Start of SUPPLIED ENTRIES
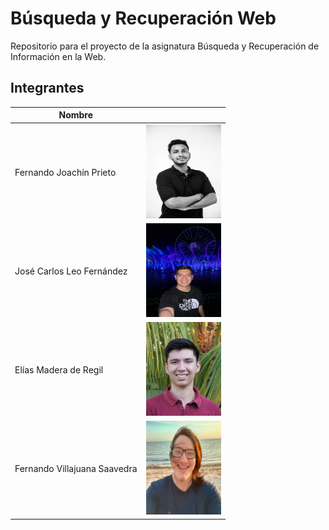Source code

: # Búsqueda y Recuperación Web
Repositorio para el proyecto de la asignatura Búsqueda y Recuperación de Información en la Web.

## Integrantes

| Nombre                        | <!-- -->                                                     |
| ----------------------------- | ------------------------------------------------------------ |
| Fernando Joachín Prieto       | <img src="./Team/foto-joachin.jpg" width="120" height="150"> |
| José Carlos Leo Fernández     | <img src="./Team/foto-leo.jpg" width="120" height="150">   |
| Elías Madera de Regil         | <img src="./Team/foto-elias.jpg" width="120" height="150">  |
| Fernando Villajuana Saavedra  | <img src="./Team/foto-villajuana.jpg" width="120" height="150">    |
End of SUPPLIED ENTRIES
Start of SUPPLIED ENTRIES
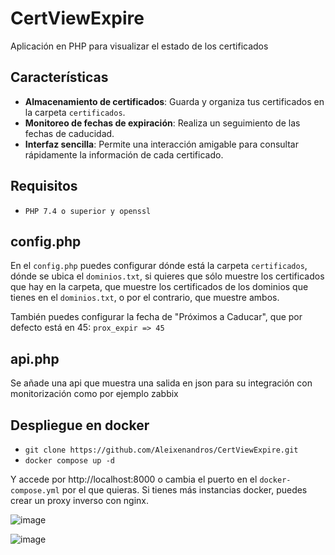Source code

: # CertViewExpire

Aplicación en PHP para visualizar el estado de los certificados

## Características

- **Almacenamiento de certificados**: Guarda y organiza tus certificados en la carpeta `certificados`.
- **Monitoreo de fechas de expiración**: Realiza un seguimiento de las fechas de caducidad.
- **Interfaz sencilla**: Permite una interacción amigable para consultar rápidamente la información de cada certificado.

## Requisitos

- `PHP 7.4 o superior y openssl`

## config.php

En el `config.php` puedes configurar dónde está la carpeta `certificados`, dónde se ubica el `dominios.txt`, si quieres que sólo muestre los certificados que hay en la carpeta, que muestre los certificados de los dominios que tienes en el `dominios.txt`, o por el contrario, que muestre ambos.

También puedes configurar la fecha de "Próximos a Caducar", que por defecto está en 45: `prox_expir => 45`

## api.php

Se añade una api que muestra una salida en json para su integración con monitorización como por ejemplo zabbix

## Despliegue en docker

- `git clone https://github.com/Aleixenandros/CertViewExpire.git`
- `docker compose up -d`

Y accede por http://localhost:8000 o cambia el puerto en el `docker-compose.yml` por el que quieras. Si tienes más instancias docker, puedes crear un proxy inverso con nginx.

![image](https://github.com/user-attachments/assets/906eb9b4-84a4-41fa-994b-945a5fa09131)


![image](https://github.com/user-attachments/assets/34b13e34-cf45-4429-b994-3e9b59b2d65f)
End of SUPPLIED ENTRIES
Start of SUPPLIED ENTRIES
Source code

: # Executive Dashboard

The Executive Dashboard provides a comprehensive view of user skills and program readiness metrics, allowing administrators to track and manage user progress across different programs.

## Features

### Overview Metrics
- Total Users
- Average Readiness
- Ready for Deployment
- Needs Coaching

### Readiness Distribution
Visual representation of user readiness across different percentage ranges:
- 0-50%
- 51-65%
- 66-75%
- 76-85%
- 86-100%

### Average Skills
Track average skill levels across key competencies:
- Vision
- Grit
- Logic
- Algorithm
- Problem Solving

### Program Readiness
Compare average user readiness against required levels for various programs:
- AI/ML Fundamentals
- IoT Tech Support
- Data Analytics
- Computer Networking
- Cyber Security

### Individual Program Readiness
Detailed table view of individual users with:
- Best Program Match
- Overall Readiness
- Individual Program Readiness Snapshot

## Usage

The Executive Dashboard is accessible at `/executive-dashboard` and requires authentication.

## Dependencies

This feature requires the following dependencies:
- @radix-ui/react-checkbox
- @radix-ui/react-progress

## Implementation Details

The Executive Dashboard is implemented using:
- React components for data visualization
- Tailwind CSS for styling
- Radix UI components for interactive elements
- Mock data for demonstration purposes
End of SUPPLIED ENTRIES
→ TO DO:
Could you transcribe the entries above word for word, from the line with "- Best Program Match" down to the line with "- Mock data for demonstration purposes", keeping both?

→ RESULT OF THE EXERCISE:
- Best Program Match
- Overall Readiness
- Individual Program Readiness Snapshot

## Usage

The Executive Dashboard is accessible at `/executive-dashboard` and requires authentication.

## Dependencies

This feature requires the following dependencies:
- @radix-ui/react-checkbox
- @radix-ui/react-progress

## Implementation Details

The Executive Dashboard is implemented using:
- React components for data visualization
- Tailwind CSS for styling
- Radix UI components for interactive elements
- Mock data for demonstration purposes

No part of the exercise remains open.